Records drawn from a dataset:
=== Begin Enclosure ===

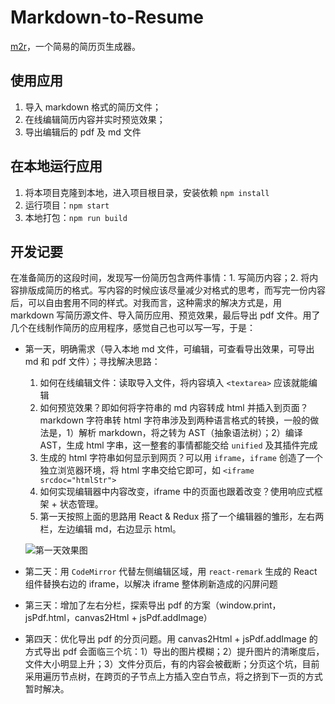 # Markdown-to-Resume

[m2r](m2r.netlify.app)，一个简易的简历页生成器。

## 使用应用

1. 导入 markdown 格式的简历文件；
2. 在线编辑简历内容并实时预览效果；
3. 导出编辑后的 pdf 及 md 文件

## 在本地运行应用

1. 将本项目克隆到本地，进入项目根目录，安装依赖 `npm install`
2. 运行项目：`npm start`
3. 本地打包：`npm run build`

## 开发记要

在准备简历的这段时间，发现写一份简历包含两件事情：1. 写简历内容；2. 将内容排版成简历的格式。写内容的时候应该尽量减少对格式的思考，而写完一份内容后，可以自由套用不同的样式。对我而言，这种需求的解决方式是，用 markdown 写简历源文件、导入简历应用、预览效果，最后导出 pdf 文件。用了几个在线制作简历的应用程序，感觉自己也可以写一写，于是：
  - 第一天，明确需求（导入本地 md 文件，可编辑，可查看导出效果，可导出 md 和 pdf 文件）；寻找解决思路：
    1. 如何在线编辑文件：读取导入文件，将内容填入 `<textarea>` 应该就能编辑
    2. 如何预览效果？即如何将字符串的 md 内容转成 html 并插入到页面？markdown 字符串转 html 字符串涉及到两种语言格式的转换，一般的做法是，1）解析 markdown，将之转为 AST（抽象语法树）；2）编译 AST，生成 html 字串，这一整套的事情都能交给 `unified` 及其插件完成
    3. 生成的 html 字符串如何显示到网页？可以用 `iframe`，`iframe` 创造了一个独立浏览器环境，将 html 字串交给它即可，如 `<iframe srcdoc="htmlStr">`
    4. 如何实现编辑器中内容改变，iframe 中的页面也跟着改变？使用响应式框架 + 状态管理。
    5. 第一天按照上面的思路用 React & Redux 搭了一个编辑器的雏形，左右两栏，左边编辑 md，右边显示 html。

    ![第一天效果图]()
  
  - 第二天：用 `CodeMirror` 代替左侧编辑区域，用 `react-remark` 生成的 React 组件替换右边的 iframe，以解决 iframe 整体刷新造成的闪屏问题
  - 第三天：增加了左右分栏，探索导出 pdf 的方案（window.print，jsPdf.html，canvas2Html + jsPdf.addImage）
  - 第四天：优化导出 pdf 的分页问题。用 canvas2Html + jsPdf.addImage 的方式导出 pdf 会面临三个坑：1）导出的图片模糊；2）提升图片的清晰度后，文件大小明显上升；3）文件分页后，有的内容会被截断；分页这个坑，目前采用遍历节点树，在跨页的子节点上方插入空白节点，将之挤到下一页的方式暂时解决。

=== End Enclosure ===

» **Work instructions**:
Would you output each entry exactly and leave the pictures behind?

» **The answer**:
 # Markdown-to-Resume

[m2r](m2r.netlify.app)，一个简易的简历页生成器。

## 使用应用

1. 导入 markdown 格式的简历文件；
2. 在线编辑简历内容并实时预览效果；
3. 导出编辑后的 pdf 及 md 文件

## 在本地运行应用

1. 将本项目克隆到本地，进入项目根目录，安装依赖 `npm install`
2. 运行项目：`npm start`
3. 本地打包：`npm run build`

## 开发记要

在准备简历的这段时间，发现写一份简历包含两件事情：1. 写简历内容；2. 将内容排版成简历的格式。写内容的时候应该尽量减少对格式的思考，而写完一份内容后，可以自由套用不同的样式。对我而言，这种需求的解决方式是，用 markdown 写简历源文件、导入简历应用、预览效果，最后导出 pdf 文件。用了几个在线制作简历的应用程序，感觉自己也可以写一写，于是：
  - 第一天，明确需求（导入本地 md 文件，可编辑，可查看导出效果，可导出 md 和 pdf 文件）；寻找解决思路：
    1. 如何在线编辑文件：读取导入文件，将内容填入 `<textarea>` 应该就能编辑
    2. 如何预览效果？即如何将字符串的 md 内容转成 html 并插入到页面？markdown 字符串转 html 字符串涉及到两种语言格式的转换，一般的做法是，1）解析 markdown，将之转为 AST（抽象语法树）；2）编译 AST，生成 html 字串，这一整套的事情都能交给 `unified` 及其插件完成
    3. 生成的 html 字符串如何显示到网页？可以用 `iframe`，`iframe` 创造了一个独立浏览器环境，将 html 字串交给它即可，如 `<iframe srcdoc="htmlStr">`
    4. 如何实现编辑器中内容改变，iframe 中的页面也跟着改变？使用响应式框架 + 状态管理。
    5. 第一天按照上面的思路用 React & Redux 搭了一个编辑器的雏形，左右两栏，左边编辑 md，右边显示 html。

    ![第一天效果图]()
  
  - 第二天：用 `CodeMirror` 代替左侧编辑区域，用 `react-remark` 生成的 React 组件替换右边的 iframe，以解决 iframe 整体刷新造成的闪屏问题
  - 第三天：增加了左右分栏，探索导出 pdf 的方案（window.print，jsPdf.html，canvas2Html + jsPdf.addImage）
  - 第四天：优化导出 pdf 的分页问题。用 canvas2Html + jsPdf.addImage 的方式导出 pdf 会面临三个坑：1）导出的图片模糊；2）提升图片的清晰度后，文件大小明显上升；3）文件分页后，有的内容会被截断；分页这个坑，目前采用遍历节点树，在跨页的子节点上方插入空白节点，将之挤到下一页的方式暂时解决。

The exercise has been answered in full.